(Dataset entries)
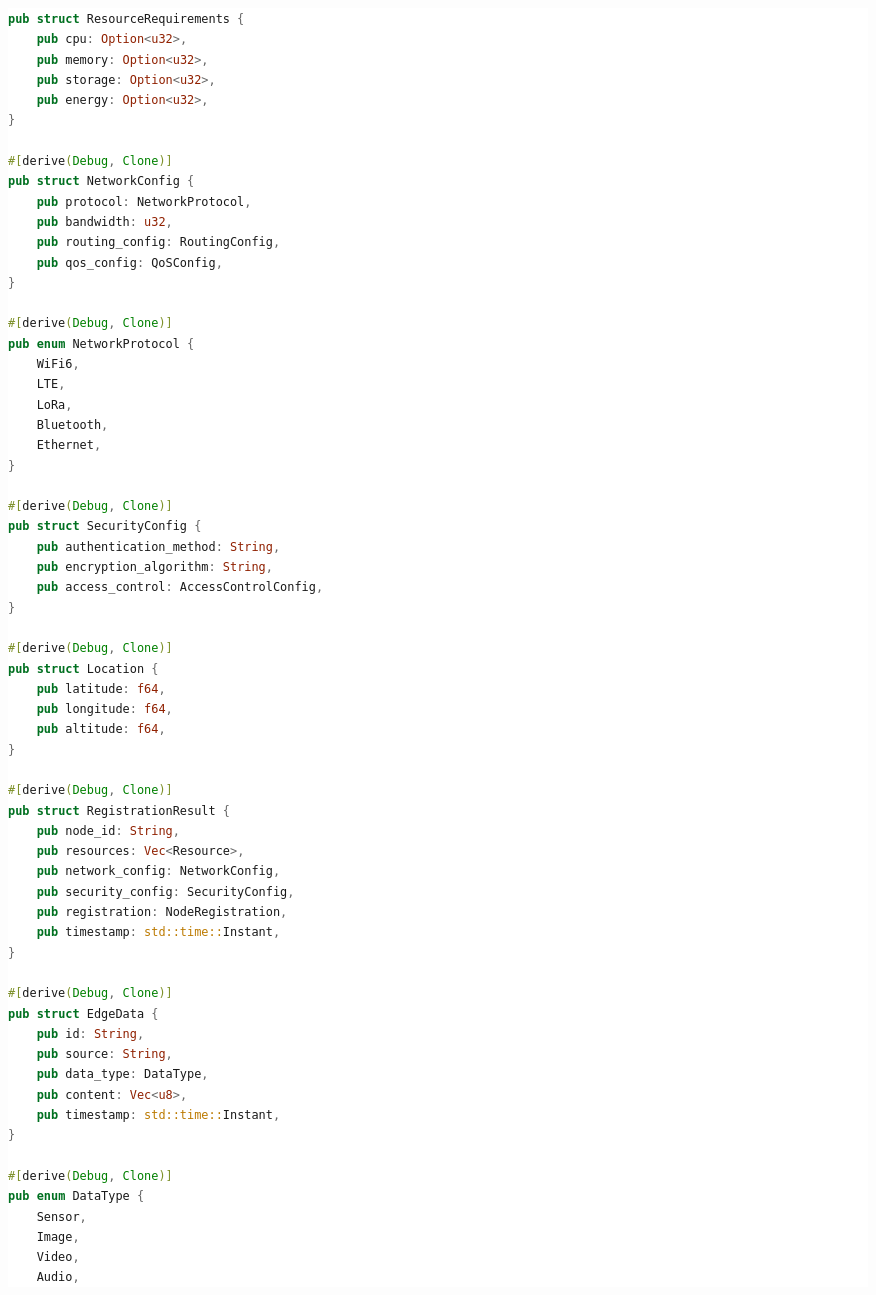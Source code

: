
 ```rust
pub struct ResourceRequirements {
    pub cpu: Option<u32>,
    pub memory: Option<u32>,
    pub storage: Option<u32>,
    pub energy: Option<u32>,
}

#[derive(Debug, Clone)]
pub struct NetworkConfig {
    pub protocol: NetworkProtocol,
    pub bandwidth: u32,
    pub routing_config: RoutingConfig,
    pub qos_config: QoSConfig,
}

#[derive(Debug, Clone)]
pub enum NetworkProtocol {
    WiFi6,
    LTE,
    LoRa,
    Bluetooth,
    Ethernet,
}

#[derive(Debug, Clone)]
pub struct SecurityConfig {
    pub authentication_method: String,
    pub encryption_algorithm: String,
    pub access_control: AccessControlConfig,
}

#[derive(Debug, Clone)]
pub struct Location {
    pub latitude: f64,
    pub longitude: f64,
    pub altitude: f64,
}

#[derive(Debug, Clone)]
pub struct RegistrationResult {
    pub node_id: String,
    pub resources: Vec<Resource>,
    pub network_config: NetworkConfig,
    pub security_config: SecurityConfig,
    pub registration: NodeRegistration,
    pub timestamp: std::time::Instant,
}

#[derive(Debug, Clone)]
pub struct EdgeData {
    pub id: String,
    pub source: String,
    pub data_type: DataType,
    pub content: Vec<u8>,
    pub timestamp: std::time::Instant,
}

#[derive(Debug, Clone)]
pub enum DataType {
    Sensor,
    Image,
    Video,
    Audio,
```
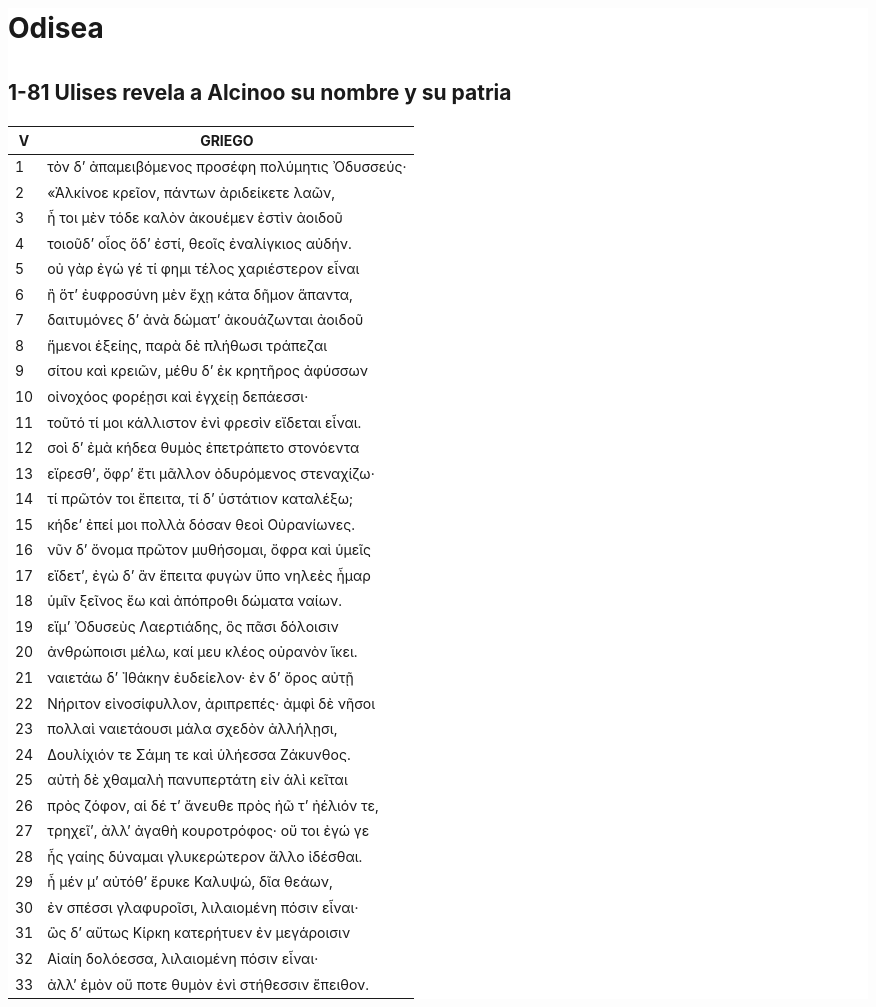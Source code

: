 # Odisea

## 1-81 Ulises revela a Alcinoo su nombre y su patria

| V | GRIEGO |
| --- | --- |
| 1 | τὸν δʼ ἀπαμειβόμενος προσέφη πολύμητις Ὀδυσσεύς· |
| 2 | «Ἀλκίνοε κρεῖον, πάντων ἀριδείκετε λαῶν, |
| 3 | ἦ τοι μὲν τόδε καλὸν ἀκουέμεν ἐστὶν ἀοιδοῦ |
| 4 | τοιοῦδʼ οἷος ὅδʼ ἐστί, θεοῖς ἐναλίγκιος αὐδήν. |
| 5 | οὐ γὰρ ἐγώ γέ τί φημι τέλος χαριέστερον εἶναι |
| 6 | ἢ ὅτʼ ἐυφροσύνη μὲν ἔχῃ κάτα δῆμον ἅπαντα, |
| 7 | δαιτυμόνες δʼ ἀνὰ δώματʼ ἀκουάζωνται ἀοιδοῦ |
| 8 | ἥμενοι ἑξείης, παρὰ δὲ πλήθωσι τράπεζαι |
| 9 | σίτου καὶ κρειῶν, μέθυ δʼ ἐκ κρητῆρος ἀφύσσων |
| 10 | οἰνοχόος φορέῃσι καὶ ἐγχείῃ δεπάεσσι· |
| 11 | τοῦτό τί μοι κάλλιστον ἐνὶ φρεσὶν εἴδεται εἶναι. |
| 12 | σοὶ δʼ ἐμὰ κήδεα θυμὸς ἐπετράπετο στονόεντα |
| 13 | εἴρεσθʼ, ὄφρʼ ἔτι μᾶλλον ὀδυρόμενος στεναχίζω· |
| 14 | τί πρῶτόν τοι ἔπειτα, τί δʼ ὑστάτιον καταλέξω; |
| 15 | κήδεʼ ἐπεί μοι πολλὰ δόσαν θεοὶ Οὐρανίωνες. |
| 16 | νῦν δʼ ὄνομα πρῶτον μυθήσομαι, ὄφρα καὶ ὑμεῖς |
| 17 | εἴδετʼ, ἐγὼ δʼ ἂν ἔπειτα φυγὼν ὕπο νηλεὲς ἦμαρ |
| 18 | ὑμῖν ξεῖνος ἔω καὶ ἀπόπροθι δώματα ναίων. |
| 19 | εἴμʼ Ὀδυσεὺς Λαερτιάδης, ὃς πᾶσι δόλοισιν |
| 20 | ἀνθρώποισι μέλω, καί μευ κλέος οὐρανὸν ἵκει. |
| 21 | ναιετάω δʼ Ἰθάκην ἐυδείελον· ἐν δʼ ὄρος αὐτῇ |
| 22 | Νήριτον εἰνοσίφυλλον, ἀριπρεπές· ἀμφὶ δὲ νῆσοι |
| 23 | πολλαὶ ναιετάουσι μάλα σχεδὸν ἀλλήλῃσι, |
| 24 | Δουλίχιόν τε Σάμη τε καὶ ὑλήεσσα Ζάκυνθος. |
| 25 | αὐτὴ δὲ χθαμαλὴ πανυπερτάτη εἰν ἁλὶ κεῖται |
| 26 | πρὸς ζόφον, αἱ δέ τʼ ἄνευθε πρὸς ἠῶ τʼ ἠέλιόν τε, |
| 27 | τρηχεῖʼ, ἀλλʼ ἀγαθὴ κουροτρόφος· οὔ τοι ἐγώ γε |
| 28 | ἧς γαίης δύναμαι γλυκερώτερον ἄλλο ἰδέσθαι. |
| 29 | ἦ μέν μʼ αὐτόθʼ ἔρυκε Καλυψώ, δῖα θεάων, |
| 30 | ἐν σπέσσι γλαφυροῖσι, λιλαιομένη πόσιν εἶναι· |
| 31 | ὣς δʼ αὔτως Κίρκη κατερήτυεν ἐν μεγάροισιν |
| 32 | Αἰαίη δολόεσσα, λιλαιομένη πόσιν εἶναι· |
| 33 | ἀλλʼ ἐμὸν οὔ ποτε θυμὸν ἐνὶ στήθεσσιν ἔπειθον. |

## WORK ORDER
Search the entries for the word "NetworkConfig" and copy every line that holds it.

## REPLY
pub struct NetworkConfig {
    pub network_config: NetworkConfig,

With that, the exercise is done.